My first half was run partially out of fear: back in 2009, I needed major surgery to repair a lifelong hernia that had been getting progressively worse. In the back of my mind, I thought, _might as well run a half in case I die_. My conscious mind knew I wasn't going to die, but my conscious mind also knew that I'd be done running for the year after my recovery, and I decided to make the jump in distance from the 10k I'd done the previous two years. That race was a different half - local (a 20 minute drive instead of an hour and a half), flat as a pancake, thousands of runners. I loved it, and have been doing the distance once a year since.

But ten years ago I switched halfs on a whim, thought I'd try this rural one, and it turns out, this is the one I always wanted, the one I keep coming back to. The course is largely rural, snaking out of the small town it's held in to meander down gravel roads, a nice, leisurely run past corn and sunflowers in the early morning until you turn right at roughly the 4 mile mark, and your heart stops for a moment: a hill, yes, but not the gentle, rolling variety, a hard, steep incline up the gravel road for a couple hundred feet that leaves even the best-prepared (of which I am not) gasping for air at the top. And not the last slope, either, the course front-loaded, the hills coming over and over until just over halfway, when, wind or not, despite the burn in your legs and the persistent thought that you prepared for this, so why isn't it easier, the downward slope, sudden and welcome, begins to lift you, and then it all feels so easy, you forget for a second the hateful trek up the last hill, and you're feeling fine, now, so what were you worrying about? And you're tired, yes, but there's just three miles to go, and on one of the nearby farms, someone's set up an enormous hose if you want a quick, cold shower before the end, and you do, so you take it.

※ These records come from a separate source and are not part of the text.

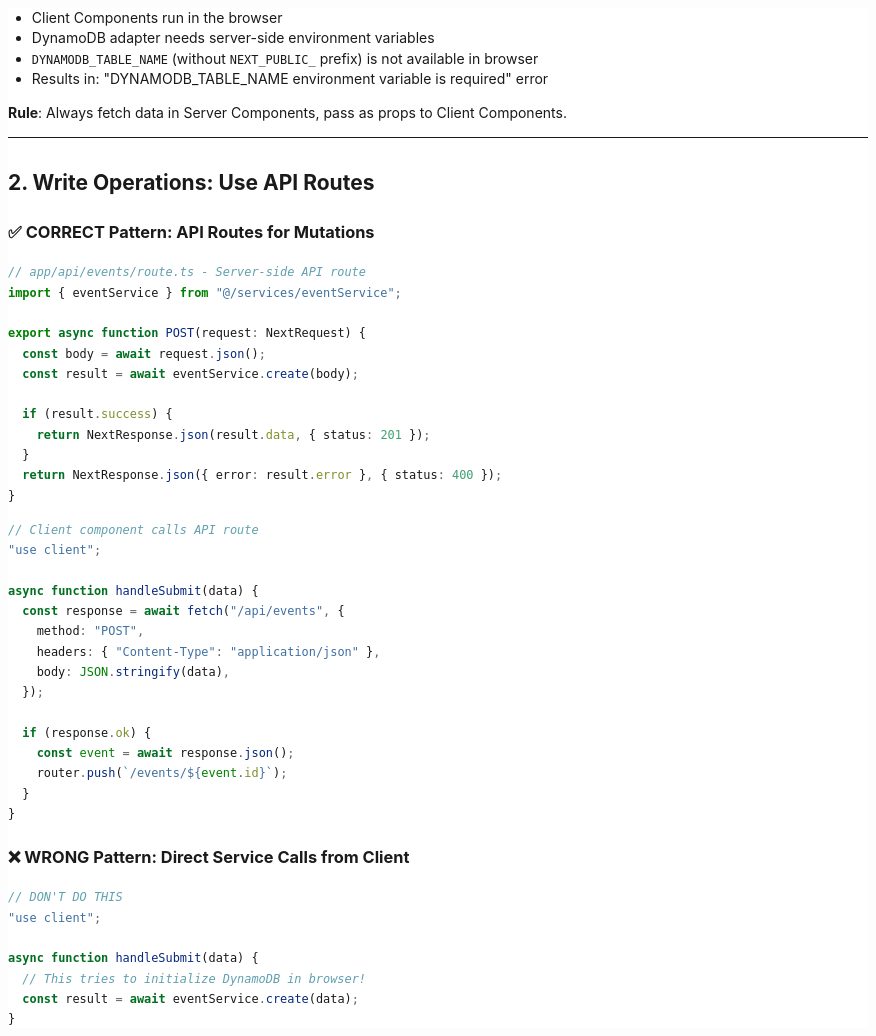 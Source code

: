 - Client Components run in the browser
- DynamoDB adapter needs server-side environment variables
- `DYNAMODB_TABLE_NAME` (without `NEXT_PUBLIC_` prefix) is not available in browser
- Results in: "DYNAMODB_TABLE_NAME environment variable is required" error

**Rule**: Always fetch data in Server Components, pass as props to Client Components.

---

## 2. Write Operations: Use API Routes

### ✅ CORRECT Pattern: API Routes for Mutations

```typescript
// app/api/events/route.ts - Server-side API route
import { eventService } from "@/services/eventService";

export async function POST(request: NextRequest) {
  const body = await request.json();
  const result = await eventService.create(body);

  if (result.success) {
    return NextResponse.json(result.data, { status: 201 });
  }
  return NextResponse.json({ error: result.error }, { status: 400 });
}
```

```typescript
// Client component calls API route
"use client";

async function handleSubmit(data) {
  const response = await fetch("/api/events", {
    method: "POST",
    headers: { "Content-Type": "application/json" },
    body: JSON.stringify(data),
  });

  if (response.ok) {
    const event = await response.json();
    router.push(`/events/${event.id}`);
  }
}
```

### ❌ WRONG Pattern: Direct Service Calls from Client

```typescript
// DON'T DO THIS
"use client";

async function handleSubmit(data) {
  // This tries to initialize DynamoDB in browser!
  const result = await eventService.create(data);
}
```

In town, the last water station sits comically close to the finish line. After I pass it, and make the turn around the last residential street before the community centre, I try, as every year, to determine when I can turn on my last reserves, pick up my pace, leaving just enough for a sprint to the finish. Inevitably at the end: waving off the people who check to see if I'm okay, my face turning red-to-purple at the end of a long run, I'm told. Chocolate milk, fruit, muffins baked by local church ladies. A ticket for a hamburger or two hot dogs turned in for the latter. And there's a voucher for a little soft-serve place just off the highway, the sort of seasonal place ever staffed by local teenagers, and the ice cream is something I think about for the entire run. How I'll pull into the gravel lot, slowly get my aching body out of the car, get a twist cone; and then try to dart back into the car before the wasps get a sniff.

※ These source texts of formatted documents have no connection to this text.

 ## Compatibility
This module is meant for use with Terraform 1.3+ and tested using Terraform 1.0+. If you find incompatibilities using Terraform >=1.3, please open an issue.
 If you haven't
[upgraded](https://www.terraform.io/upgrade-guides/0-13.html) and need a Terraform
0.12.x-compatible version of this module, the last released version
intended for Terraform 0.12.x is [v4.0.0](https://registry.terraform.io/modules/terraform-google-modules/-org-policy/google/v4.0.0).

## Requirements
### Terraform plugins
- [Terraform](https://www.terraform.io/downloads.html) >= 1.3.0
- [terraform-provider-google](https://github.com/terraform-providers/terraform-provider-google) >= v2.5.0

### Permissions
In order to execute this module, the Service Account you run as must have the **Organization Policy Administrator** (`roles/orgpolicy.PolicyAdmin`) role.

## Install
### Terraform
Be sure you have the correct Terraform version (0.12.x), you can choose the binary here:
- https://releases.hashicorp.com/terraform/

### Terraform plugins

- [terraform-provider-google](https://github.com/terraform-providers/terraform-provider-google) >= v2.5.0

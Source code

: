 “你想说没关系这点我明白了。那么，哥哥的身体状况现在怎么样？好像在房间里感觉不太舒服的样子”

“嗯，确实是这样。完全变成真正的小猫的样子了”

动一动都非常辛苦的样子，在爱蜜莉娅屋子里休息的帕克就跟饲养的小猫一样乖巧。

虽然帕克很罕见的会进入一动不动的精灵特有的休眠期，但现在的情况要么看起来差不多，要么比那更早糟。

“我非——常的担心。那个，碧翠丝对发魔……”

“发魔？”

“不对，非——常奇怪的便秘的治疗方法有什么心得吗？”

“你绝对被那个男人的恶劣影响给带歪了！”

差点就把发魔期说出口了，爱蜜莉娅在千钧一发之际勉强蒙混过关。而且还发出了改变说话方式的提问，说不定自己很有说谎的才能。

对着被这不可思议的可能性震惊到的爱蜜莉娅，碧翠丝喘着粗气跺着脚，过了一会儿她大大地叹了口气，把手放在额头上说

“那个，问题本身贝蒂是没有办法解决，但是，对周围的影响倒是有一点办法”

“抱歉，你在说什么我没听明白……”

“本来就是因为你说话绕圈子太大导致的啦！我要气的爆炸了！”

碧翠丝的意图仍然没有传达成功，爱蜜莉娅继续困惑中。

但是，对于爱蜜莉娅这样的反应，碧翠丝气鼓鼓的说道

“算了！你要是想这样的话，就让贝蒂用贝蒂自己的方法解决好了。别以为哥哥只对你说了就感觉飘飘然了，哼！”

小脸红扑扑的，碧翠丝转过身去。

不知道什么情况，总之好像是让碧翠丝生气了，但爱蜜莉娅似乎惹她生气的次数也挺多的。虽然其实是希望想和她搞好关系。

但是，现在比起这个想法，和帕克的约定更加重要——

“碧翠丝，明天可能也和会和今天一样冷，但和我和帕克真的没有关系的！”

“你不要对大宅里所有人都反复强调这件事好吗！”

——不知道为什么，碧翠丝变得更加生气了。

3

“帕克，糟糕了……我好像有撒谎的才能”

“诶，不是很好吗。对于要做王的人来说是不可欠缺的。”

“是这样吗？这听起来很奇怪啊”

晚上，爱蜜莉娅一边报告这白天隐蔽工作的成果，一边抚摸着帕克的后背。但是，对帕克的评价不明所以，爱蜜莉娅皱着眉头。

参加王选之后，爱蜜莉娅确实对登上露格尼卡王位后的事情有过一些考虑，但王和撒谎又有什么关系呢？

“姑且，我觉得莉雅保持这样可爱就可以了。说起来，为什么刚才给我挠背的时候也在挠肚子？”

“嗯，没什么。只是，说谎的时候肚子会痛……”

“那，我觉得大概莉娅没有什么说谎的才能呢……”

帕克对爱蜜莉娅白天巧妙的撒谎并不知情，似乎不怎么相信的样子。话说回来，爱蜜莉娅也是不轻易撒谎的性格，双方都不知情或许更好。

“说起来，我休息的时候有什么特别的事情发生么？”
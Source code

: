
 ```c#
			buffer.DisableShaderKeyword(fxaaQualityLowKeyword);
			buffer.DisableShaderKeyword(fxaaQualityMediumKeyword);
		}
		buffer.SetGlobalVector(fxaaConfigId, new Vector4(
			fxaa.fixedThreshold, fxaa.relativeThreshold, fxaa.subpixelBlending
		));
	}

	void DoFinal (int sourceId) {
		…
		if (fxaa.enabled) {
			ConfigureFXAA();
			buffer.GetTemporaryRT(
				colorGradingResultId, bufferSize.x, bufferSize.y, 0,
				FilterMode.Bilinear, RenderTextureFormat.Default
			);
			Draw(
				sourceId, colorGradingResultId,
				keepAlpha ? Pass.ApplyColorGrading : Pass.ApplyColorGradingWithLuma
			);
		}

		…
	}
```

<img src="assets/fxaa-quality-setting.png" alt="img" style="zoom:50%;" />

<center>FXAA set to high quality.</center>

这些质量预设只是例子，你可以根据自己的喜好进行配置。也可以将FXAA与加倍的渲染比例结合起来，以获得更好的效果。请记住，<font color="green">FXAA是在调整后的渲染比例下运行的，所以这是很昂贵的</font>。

Then several days of feeling old and broken, before my legs start to feel a little less heavy midweek. Extra walks with the dogs to keep my legs moving. Cold showers. An ice bath if I can handle it. Hoping I added enough cream to hold off chafing. Inevitably, I never do.

And it all starts tomorrow. I want to do better in the half than my time last year, my worst ever. But I want a good tempo for the 3. If I was any good at this, it'd be reflected in my times. But I'll find out midday Sunday just how well I did.